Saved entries
· · · · ·

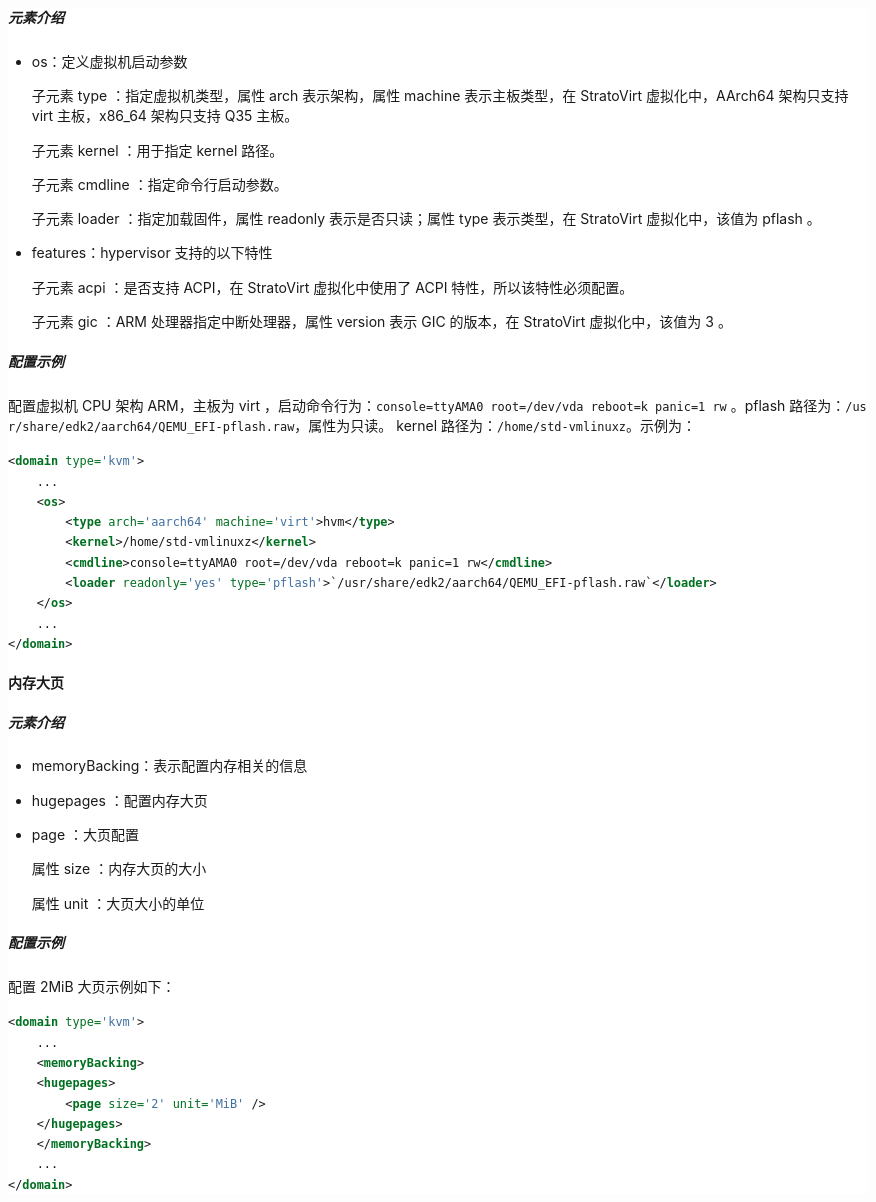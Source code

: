 ##### 元素介绍

- os：定义虚拟机启动参数

  子元素 type ：指定虚拟机类型，属性 arch 表示架构，属性 machine 表示主板类型，在 StratoVirt 虚拟化中，AArch64 架构只支持 virt 主板，x86_64 架构只支持 Q35 主板。

  子元素 kernel ：用于指定 kernel 路径。

  子元素 cmdline ：指定命令行启动参数。

  子元素 loader ：指定加载固件，属性 readonly 表示是否只读；属性 type 表示类型，在 StratoVirt 虚拟化中，该值为 pflash 。

- features：hypervisor 支持的以下特性

  子元素 acpi ：是否支持 ACPI，在 StratoVirt 虚拟化中使用了 ACPI 特性，所以该特性必须配置。

  子元素 gic ：ARM 处理器指定中断处理器，属性 version 表示 GIC 的版本，在 StratoVirt 虚拟化中，该值为 3 。

##### 配置示例

配置虚拟机 CPU 架构  ARM，主板为 virt ，启动命令行为：`console=ttyAMA0 root=/dev/vda reboot=k panic=1 rw` 。pflash 路径为：`/usr/share/edk2/aarch64/QEMU_EFI-pflash.raw`，属性为只读。 kernel 路径为：`/home/std-vmlinuxz`。示例为：

```xml
<domain type='kvm'>
    ...
    <os>
        <type arch='aarch64' machine='virt'>hvm</type>
        <kernel>/home/std-vmlinuxz</kernel>
        <cmdline>console=ttyAMA0 root=/dev/vda reboot=k panic=1 rw</cmdline>
        <loader readonly='yes' type='pflash'>`/usr/share/edk2/aarch64/QEMU_EFI-pflash.raw`</loader>
    </os>
    ...
</domain>
```

#### 内存大页

##### 元素介绍

- memoryBacking：表示配置内存相关的信息

- hugepages ：配置内存大页

- page ：大页配置

  属性 size ：内存大页的大小

  属性 unit ：大页大小的单位

##### 配置示例

配置 2MiB 大页示例如下：

```xml
<domain type='kvm'>
    ...
    <memoryBacking>
    <hugepages>
        <page size='2' unit='MiB' />
    </hugepages>
    </memoryBacking>
    ...
</domain>
```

· · · · ·

Repeat, word for word and with no pictures, only the lines running from the beginning of the data to the line that contains "子元素 acpi ：是否支持".

### [SOLUTION FOR THIS TASK]
Source code

: ##### 元素介绍

- os：定义虚拟机启动参数

  子元素 type ：指定虚拟机类型，属性 arch 表示架构，属性 machine 表示主板类型，在 StratoVirt 虚拟化中，AArch64 架构只支持 virt 主板，x86_64 架构只支持 Q35 主板。

  子元素 kernel ：用于指定 kernel 路径。

  子元素 cmdline ：指定命令行启动参数。

  子元素 loader ：指定加载固件，属性 readonly 表示是否只读；属性 type 表示类型，在 StratoVirt 虚拟化中，该值为 pflash 。

- features：hypervisor 支持的以下特性

  子元素 acpi ：是否支持 ACPI，在 StratoVirt 虚拟化中使用了 ACPI 特性，所以该特性必须配置。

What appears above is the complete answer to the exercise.